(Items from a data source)
========================

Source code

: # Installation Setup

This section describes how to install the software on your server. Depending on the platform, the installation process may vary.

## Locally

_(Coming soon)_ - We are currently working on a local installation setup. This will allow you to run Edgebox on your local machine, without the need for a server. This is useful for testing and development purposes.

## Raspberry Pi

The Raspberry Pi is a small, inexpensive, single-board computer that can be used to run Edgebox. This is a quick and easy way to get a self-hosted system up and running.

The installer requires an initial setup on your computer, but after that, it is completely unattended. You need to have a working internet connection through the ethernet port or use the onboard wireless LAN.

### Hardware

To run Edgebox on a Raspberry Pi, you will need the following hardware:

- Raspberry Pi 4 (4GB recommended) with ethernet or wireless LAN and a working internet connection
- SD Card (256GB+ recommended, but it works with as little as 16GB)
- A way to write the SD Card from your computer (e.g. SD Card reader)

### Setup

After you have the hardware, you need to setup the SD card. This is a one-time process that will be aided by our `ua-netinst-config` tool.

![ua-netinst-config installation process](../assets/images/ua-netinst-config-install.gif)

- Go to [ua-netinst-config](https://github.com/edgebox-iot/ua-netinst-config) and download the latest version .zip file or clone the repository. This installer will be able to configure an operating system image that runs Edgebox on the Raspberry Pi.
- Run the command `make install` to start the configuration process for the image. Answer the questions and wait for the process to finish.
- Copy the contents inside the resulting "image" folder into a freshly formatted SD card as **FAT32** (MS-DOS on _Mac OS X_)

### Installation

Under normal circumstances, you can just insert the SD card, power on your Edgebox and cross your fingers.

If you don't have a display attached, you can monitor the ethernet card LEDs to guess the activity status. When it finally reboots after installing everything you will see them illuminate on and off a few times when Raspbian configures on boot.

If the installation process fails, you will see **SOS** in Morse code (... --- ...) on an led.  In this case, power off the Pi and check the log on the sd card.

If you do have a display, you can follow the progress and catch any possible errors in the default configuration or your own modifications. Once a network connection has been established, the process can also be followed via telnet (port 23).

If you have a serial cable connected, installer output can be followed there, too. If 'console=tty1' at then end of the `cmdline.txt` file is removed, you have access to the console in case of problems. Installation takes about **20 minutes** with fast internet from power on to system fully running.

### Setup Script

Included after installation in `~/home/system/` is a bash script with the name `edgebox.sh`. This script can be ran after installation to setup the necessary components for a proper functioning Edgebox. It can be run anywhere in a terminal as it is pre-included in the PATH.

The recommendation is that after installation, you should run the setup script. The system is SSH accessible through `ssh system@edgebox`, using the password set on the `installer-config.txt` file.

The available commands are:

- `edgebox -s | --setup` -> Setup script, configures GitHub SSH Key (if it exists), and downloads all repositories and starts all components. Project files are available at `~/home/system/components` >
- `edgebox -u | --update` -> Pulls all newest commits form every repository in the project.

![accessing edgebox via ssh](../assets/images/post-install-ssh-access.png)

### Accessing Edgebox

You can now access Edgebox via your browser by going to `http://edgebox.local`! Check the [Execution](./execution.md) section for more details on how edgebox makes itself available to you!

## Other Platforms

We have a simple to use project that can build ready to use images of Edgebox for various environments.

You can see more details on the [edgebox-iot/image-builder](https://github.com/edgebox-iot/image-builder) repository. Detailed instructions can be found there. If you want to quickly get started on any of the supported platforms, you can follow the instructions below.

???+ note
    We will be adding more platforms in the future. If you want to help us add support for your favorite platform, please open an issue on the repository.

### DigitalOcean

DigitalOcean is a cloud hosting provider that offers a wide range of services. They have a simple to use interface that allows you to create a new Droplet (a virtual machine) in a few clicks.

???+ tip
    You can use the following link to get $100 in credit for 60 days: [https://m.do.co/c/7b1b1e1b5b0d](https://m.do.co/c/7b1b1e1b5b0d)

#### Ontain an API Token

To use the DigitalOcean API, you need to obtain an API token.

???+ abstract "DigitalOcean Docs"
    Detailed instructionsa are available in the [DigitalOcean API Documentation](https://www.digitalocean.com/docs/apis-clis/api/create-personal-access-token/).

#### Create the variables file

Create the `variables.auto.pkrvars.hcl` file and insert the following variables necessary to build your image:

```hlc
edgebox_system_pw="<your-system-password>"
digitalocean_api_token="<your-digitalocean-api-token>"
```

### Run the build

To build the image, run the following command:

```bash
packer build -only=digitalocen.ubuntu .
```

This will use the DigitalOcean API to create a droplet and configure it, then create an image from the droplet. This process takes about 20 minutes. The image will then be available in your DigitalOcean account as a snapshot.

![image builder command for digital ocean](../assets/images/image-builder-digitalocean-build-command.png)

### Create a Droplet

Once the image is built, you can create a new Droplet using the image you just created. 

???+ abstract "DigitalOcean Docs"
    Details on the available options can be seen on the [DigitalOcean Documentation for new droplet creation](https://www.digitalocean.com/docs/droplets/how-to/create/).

========================

- _Directions for this task_
The answer must be a single number: the count of lines in the data that include the word "internet".

- _Finished task_
3